I spoke with Utah's new U.S. Senator Mike Lee yesterday and asked him what federal spending is beyond the proper scope of federal involvement. His answer is worth hearing.

1 comment:

Hempy said...

Obviously Sen. Lee is not familiar with the Constitution. Article I, Section 8 Clause 8 that gives Congress the power to promote the progress of science and useful arts.

That is not a limited government concept. The word progress refutes that.

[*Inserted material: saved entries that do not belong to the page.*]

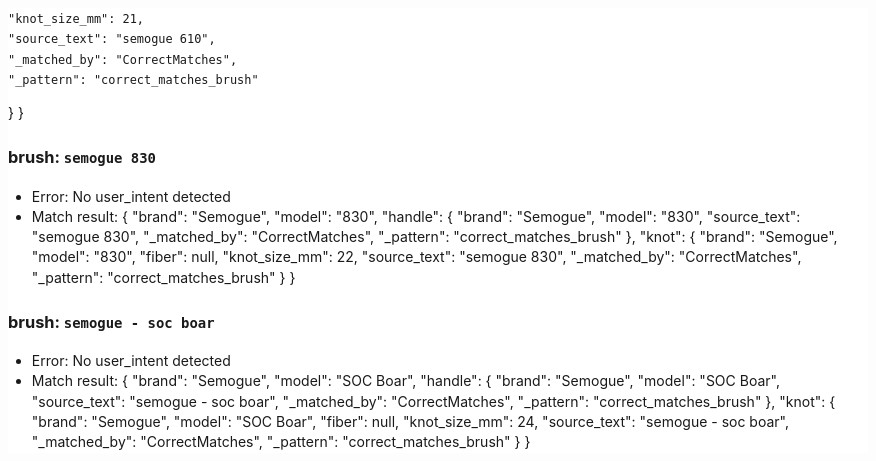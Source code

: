     "knot_size_mm": 21,
    "source_text": "semogue 610",
    "_matched_by": "CorrectMatches",
    "_pattern": "correct_matches_brush"
  }
}

### brush: `semogue 830`
- Error: No user_intent detected
- Match result: {
  "brand": "Semogue",
  "model": "830",
  "handle": {
    "brand": "Semogue",
    "model": "830",
    "source_text": "semogue 830",
    "_matched_by": "CorrectMatches",
    "_pattern": "correct_matches_brush"
  },
  "knot": {
    "brand": "Semogue",
    "model": "830",
    "fiber": null,
    "knot_size_mm": 22,
    "source_text": "semogue 830",
    "_matched_by": "CorrectMatches",
    "_pattern": "correct_matches_brush"
  }
}

### brush: `semogue - soc boar`
- Error: No user_intent detected
- Match result: {
  "brand": "Semogue",
  "model": "SOC Boar",
  "handle": {
    "brand": "Semogue",
    "model": "SOC Boar",
    "source_text": "semogue - soc boar",
    "_matched_by": "CorrectMatches",
    "_pattern": "correct_matches_brush"
  },
  "knot": {
    "brand": "Semogue",
    "model": "SOC Boar",
    "fiber": null,
    "knot_size_mm": 24,
    "source_text": "semogue - soc boar",
    "_matched_by": "CorrectMatches",
    "_pattern": "correct_matches_brush"
  }
}
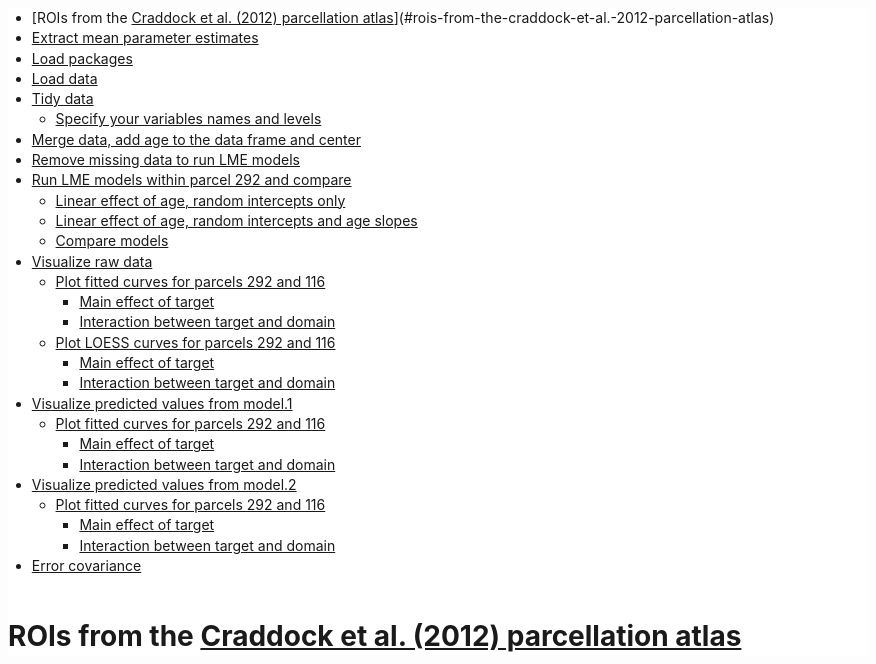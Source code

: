 -   [ROIs from the [Craddock et al. (2012) parcellation
    atlas](http://ccraddock.github.io/cluster_roi/atlases.html)](#rois-from-the-craddock-et-al.-2012-parcellation-atlas)
-   [Extract mean parameter
    estimates](#extract-mean-parameter-estimates)
-   [Load packages](#load-packages)
-   [Load data](#load-data)
-   [Tidy data](#tidy-data)
    -   [Specify your variables names and
        levels](#specify-your-variables-names-and-levels)
-   [Merge data, add age to the data frame and
    center](#merge-data-add-age-to-the-data-frame-and-center)
-   [Remove missing data to run LME
    models](#remove-missing-data-to-run-lme-models)
-   [Run LME models within parcel 292 and
    compare](#run-lme-models-within-parcel-292-and-compare)
    -   [Linear effect of age, random intercepts
        only](#linear-effect-of-age-random-intercepts-only)
    -   [Linear effect of age, random intercepts and age
        slopes](#linear-effect-of-age-random-intercepts-and-age-slopes)
    -   [Compare models](#compare-models)
-   [Visualize raw data](#visualize-raw-data)
    -   [Plot fitted curves for parcels 292 and
        116](#plot-fitted-curves-for-parcels-292-and-116)
        -   [Main effect of target](#main-effect-of-target)
        -   [Interaction between target and
            domain](#interaction-between-target-and-domain)
    -   [Plot LOESS curves for parcels 292 and
        116](#plot-loess-curves-for-parcels-292-and-116)
        -   [Main effect of target](#main-effect-of-target-1)
        -   [Interaction between target and
            domain](#interaction-between-target-and-domain-1)
-   [Visualize predicted values from
    model.1](#visualize-predicted-values-from-model.1)
    -   [Plot fitted curves for parcels 292 and
        116](#plot-fitted-curves-for-parcels-292-and-116-1)
        -   [Main effect of target](#main-effect-of-target-2)
        -   [Interaction between target and
            domain](#interaction-between-target-and-domain-2)
-   [Visualize predicted values from
    model.2](#visualize-predicted-values-from-model.2)
    -   [Plot fitted curves for parcels 292 and
        116](#plot-fitted-curves-for-parcels-292-and-116-2)
        -   [Main effect of target](#main-effect-of-target-3)
        -   [Interaction between target and
            domain](#interaction-between-target-and-domain-3)
-   [Error covariance](#error-covariance)

ROIs from the [Craddock et al. (2012) parcellation atlas](http://ccraddock.github.io/cluster_roi/atlases.html)
==============================================================================================================
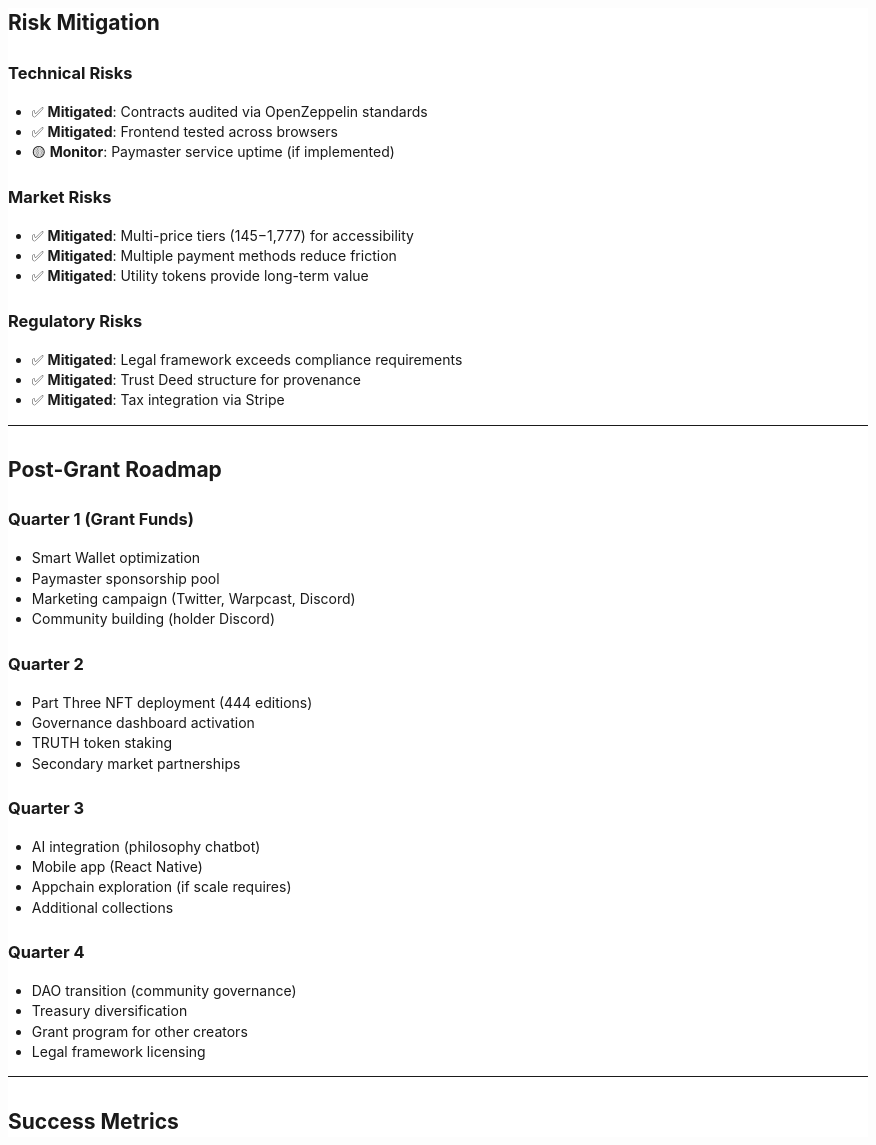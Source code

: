 
## Risk Mitigation

### Technical Risks
- ✅ **Mitigated**: Contracts audited via OpenZeppelin standards
- ✅ **Mitigated**: Frontend tested across browsers
- 🟡 **Monitor**: Paymaster service uptime (if implemented)

### Market Risks
- ✅ **Mitigated**: Multi-price tiers ($145-$1,777) for accessibility
- ✅ **Mitigated**: Multiple payment methods reduce friction
- ✅ **Mitigated**: Utility tokens provide long-term value

### Regulatory Risks
- ✅ **Mitigated**: Legal framework exceeds compliance requirements
- ✅ **Mitigated**: Trust Deed structure for provenance
- ✅ **Mitigated**: Tax integration via Stripe

---

## Post-Grant Roadmap

### Quarter 1 (Grant Funds)
- Smart Wallet optimization
- Paymaster sponsorship pool
- Marketing campaign (Twitter, Warpcast, Discord)
- Community building (holder Discord)

### Quarter 2
- Part Three NFT deployment (444 editions)
- Governance dashboard activation
- TRUTH token staking
- Secondary market partnerships

### Quarter 3
- AI integration (philosophy chatbot)
- Mobile app (React Native)
- Appchain exploration (if scale requires)
- Additional collections

### Quarter 4
- DAO transition (community governance)
- Treasury diversification
- Grant program for other creators
- Legal framework licensing

---

## Success Metrics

Then too, as Alexander Hamilton elaborated on the general welfare clause in his 1791 report to Congress on manufactures, the founders did not intend for government to be limited in what it can do. Hamilton wrote:

The terms “general welfare” were doubtless intended to signify more than was expressed or imported in those that preceded otherwise, numerous exigencies incident to the affairs of a nation would have been left without a provision. The phrase is as comprehensive as any that could have been used; because it was not fit that the constitutional authority of the Union to appropriate its revenues should have been restricted within narrower limits than the “general welfare;” [Art. 1, §8, Clause 1] and because this necessarily embraces a vast variety of particulars, which are susceptible neither of specification nor of definition.

Hamilton wasn't a feudalist. Hence, feudalists preach their feudalistic doctrine of limited government misrepresenting it as reflecting the views of our founders. Nothing could be further from the truth.